Que dites-vous de Marsillac qui est duc ? J’approuve fort ce qu’a fait son père : c’étoit le seul moyen de le faire jouir de cette dignité sans une extrême douleur. C’eût été un honneur bien empoisonné que de l’avoir en perdant un tel père. Il me semble aussi que le nom et le mérite de M. de la Rochefoucauld est une dignité fort au-dessus de celle qu’il a donnée.

La Marans voulut aller l’autre jour à Livry avec Mme de la Fayette ; on la renvoya sans autre forme de procès. Elle contoit qu’elle avoit eu tout le jour Monsieur le Prince chez elle, et on ne fit pas semblant de l’écouter. Oh ! ma fille, cela est bon, et fait bien enrager les folles qui se vantent.

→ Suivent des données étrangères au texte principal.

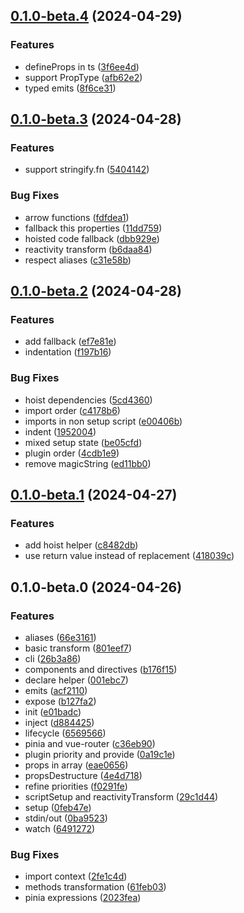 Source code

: 

## [0.1.0-beta.4](https://github.com/CyanSalt/vue-spinach/compare/v0.1.0-beta.3...v0.1.0-beta.4) (2024-04-29)


### Features

* defineProps in ts ([3f6ee4d](https://github.com/CyanSalt/vue-spinach/commit/3f6ee4d637f06935831437094fda668d22864024))
* support PropType ([afb62e2](https://github.com/CyanSalt/vue-spinach/commit/afb62e2c960864e9d9a8125244ef7f99484879ae))
* typed emits ([8f6ce31](https://github.com/CyanSalt/vue-spinach/commit/8f6ce31d66e30ea59aeb5a75d53bc3c233854ecf))

## [0.1.0-beta.3](https://github.com/CyanSalt/vue-spinach/compare/v0.1.0-beta.2...v0.1.0-beta.3) (2024-04-28)


### Features

* support stringify.fn ([5404142](https://github.com/CyanSalt/vue-spinach/commit/540414290a97cb0d99aa2ad6ffca5c2088015f6c))


### Bug Fixes

* arrow functions ([fdfdea1](https://github.com/CyanSalt/vue-spinach/commit/fdfdea1a0ec579b025c999d3ab10a8194159c74c))
* fallback this properties ([11dd759](https://github.com/CyanSalt/vue-spinach/commit/11dd7591265d7e49932a870491d5f941d37e7486))
* hoisted code fallback ([dbb929e](https://github.com/CyanSalt/vue-spinach/commit/dbb929e54408f486987311dcb1537bf2cfb8c257))
* reactivity transform ([b6daa84](https://github.com/CyanSalt/vue-spinach/commit/b6daa84cd21b1f4bc1bb38d0ce94e750d4063c23))
* respect aliases ([c31e58b](https://github.com/CyanSalt/vue-spinach/commit/c31e58b7f88e2e08418770745fcf4eccf8874e02))

## [0.1.0-beta.2](https://github.com/CyanSalt/vue-spinach/compare/v0.1.0-beta.1...v0.1.0-beta.2) (2024-04-28)


### Features

* add fallback ([ef7e81e](https://github.com/CyanSalt/vue-spinach/commit/ef7e81e86067f426a9d0dcee650bf43710b6d674))
* indentation ([f197b16](https://github.com/CyanSalt/vue-spinach/commit/f197b16c099f5aefbfb6e1a8278d51d4572963ce))


### Bug Fixes

* hoist dependencies ([5cd4360](https://github.com/CyanSalt/vue-spinach/commit/5cd43601c7698734da92f1a2a47338dc2468446b))
* import order ([c4178b6](https://github.com/CyanSalt/vue-spinach/commit/c4178b66524a1907c0a6d4a174339ba41b6f695f))
* imports in non setup script ([e00406b](https://github.com/CyanSalt/vue-spinach/commit/e00406b25802a32253822b0c9815971382c93f19))
* indent ([1952004](https://github.com/CyanSalt/vue-spinach/commit/1952004cae58286635148ce97cc01d8ddde221d8))
* mixed setup state ([be05cfd](https://github.com/CyanSalt/vue-spinach/commit/be05cfd048fa972cf84757d5bb24240f32e23d27))
* plugin order ([4cdb1e9](https://github.com/CyanSalt/vue-spinach/commit/4cdb1e95ea449c4051cc1bc301231c5f2b140149))
* remove magicString ([ed11bb0](https://github.com/CyanSalt/vue-spinach/commit/ed11bb09654edf87316cfdbf0115422e86d76466))

## [0.1.0-beta.1](https://github.com/CyanSalt/vue-spinach/compare/v0.1.0-beta.0...v0.1.0-beta.1) (2024-04-27)


### Features

* add hoist helper ([c8482db](https://github.com/CyanSalt/vue-spinach/commit/c8482db14082df2166ee612086eaed57c9f2d368))
* use return value instead of replacement ([418039c](https://github.com/CyanSalt/vue-spinach/commit/418039ce704f59deb10ad3cc5cbba6856f88df6c))

## 0.1.0-beta.0 (2024-04-26)


### Features

* aliases ([66e3161](https://github.com/CyanSalt/vue-spinach/commit/66e3161793f2a714f92142388f3ac2defae6293e))
* basic transform ([801eef7](https://github.com/CyanSalt/vue-spinach/commit/801eef7c7d16c128c1e630dd38773d129ad88411))
* cli ([26b3a86](https://github.com/CyanSalt/vue-spinach/commit/26b3a862085648d15c246b60704611cc6541304f))
* components and directives ([b176f15](https://github.com/CyanSalt/vue-spinach/commit/b176f15b8f83d85a8f1e969c52982b9110db9b5f))
* declare helper ([001ebc7](https://github.com/CyanSalt/vue-spinach/commit/001ebc7314b1a066846e17a4e2a2d687342fbfdc))
* emits ([acf2110](https://github.com/CyanSalt/vue-spinach/commit/acf2110ff994b2a34bc90cbb737a99abbc4c5b2c))
* expose ([b127fa2](https://github.com/CyanSalt/vue-spinach/commit/b127fa2c83d0300ee3ce5046ddbf5186487fb3a0))
* init ([e01badc](https://github.com/CyanSalt/vue-spinach/commit/e01badc4d262a6dfd630362a36adba9258e973b0))
* inject ([d884425](https://github.com/CyanSalt/vue-spinach/commit/d884425e9cdfaa251bb1fea411a233f23bb21e5f))
* lifecycle ([6569566](https://github.com/CyanSalt/vue-spinach/commit/656956601659a30b7d4cc730d684d75922320b18))
* pinia and vue-router ([c36eb90](https://github.com/CyanSalt/vue-spinach/commit/c36eb90f4e9bbb07e4ab863b7f73bfb87791167e))
* plugin priority and provide ([0a19c1e](https://github.com/CyanSalt/vue-spinach/commit/0a19c1eec8b2167df3793ddf22156a4f5bce5881))
* props in array ([eae0656](https://github.com/CyanSalt/vue-spinach/commit/eae06563b645e6d0bbe378320677d21a30175f81))
* propsDestructure ([4e4d718](https://github.com/CyanSalt/vue-spinach/commit/4e4d718120d3efed5d2d2d395733ac937b9119a7))
* refine priorities ([f0291fe](https://github.com/CyanSalt/vue-spinach/commit/f0291fe5104fd0a0249fac025fb8290aa9c88e68))
* scriptSetup and reactivityTransform ([29c1d44](https://github.com/CyanSalt/vue-spinach/commit/29c1d447f38437a4abb2cf08004d3761e3d78243))
* setup ([0feb47e](https://github.com/CyanSalt/vue-spinach/commit/0feb47eccd9aae5b9f6ed824e2acd550de4658cf))
* stdin/out ([0ba9523](https://github.com/CyanSalt/vue-spinach/commit/0ba9523a12aaf5ede26b5f688da7088370e5ff93))
* watch ([6491272](https://github.com/CyanSalt/vue-spinach/commit/6491272a99a6ffd693b4c26b345abe009a4a7338))


### Bug Fixes

* import context ([2fe1c4d](https://github.com/CyanSalt/vue-spinach/commit/2fe1c4db39e36a4680c31163e86d30e0d15a0ae0))
* methods transformation ([61feb03](https://github.com/CyanSalt/vue-spinach/commit/61feb03ab56cf0fe36efa8e6e5d00a723d360e4b))
* pinia expressions ([2023fea](https://github.com/CyanSalt/vue-spinach/commit/2023feab77b18b1527341c7bd9afa261cb3171e2))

En fermant ma lettre, je vous parlerai des états, et de mon heureux retour aux Rochers.


« Il n’est si bonne compagnie qui ne se sépare, » dit M. de Chaulnes aux Bretons, quand il les renvoya chez eux. Les états finirent à minuit. J’y fus avec Mme de Chaulnes et d’autres femmes. C’est une très-belle, très-grande et très-magnifique assemblée. M. de Chaulnes a parlé à tutti quanti avec beaucoup de dignité, et en termes convenables à ce qu’il avoit à dire. Après dîner, chacun s’en va de son côté. Je serai ravie de retrouver mes Rochers. J’ai fait plaisir à plusieurs personnes : j’ai fait un député, un pensionnaire[6] ; j’ai parlé pour des misérables, et de Caron pas un mot[7], c’est-à-dire, rien pour moi ; car je ne sais pas demander sans raison.

Voici ce que je fis l’autre jour : vous savez comme je suis sujette à me tromper ; je vis avant dîner, chez M. de Chaulnes, un homme au bout de la salle, que je crus être le maître d’hôtel ; j’allai à lui, et lui dis : « Mon pauvre Monsieur, faites-nous dîner, il est une heure, je meurs de faim. » Cet homme me regarde, et me dit : « Madame, je voudrois être assez heureux pour vous donner à dîner chez moi ; je me nomme Pécaudière, ma maison n’est qu’à deux lieues de Landernau. » Mon enfant, c’étoit un gentilhomme de basse Bretagne : ce que je devins n’est pas une chose qu’on puisse redire ; je ris encore en vous l’écrivant.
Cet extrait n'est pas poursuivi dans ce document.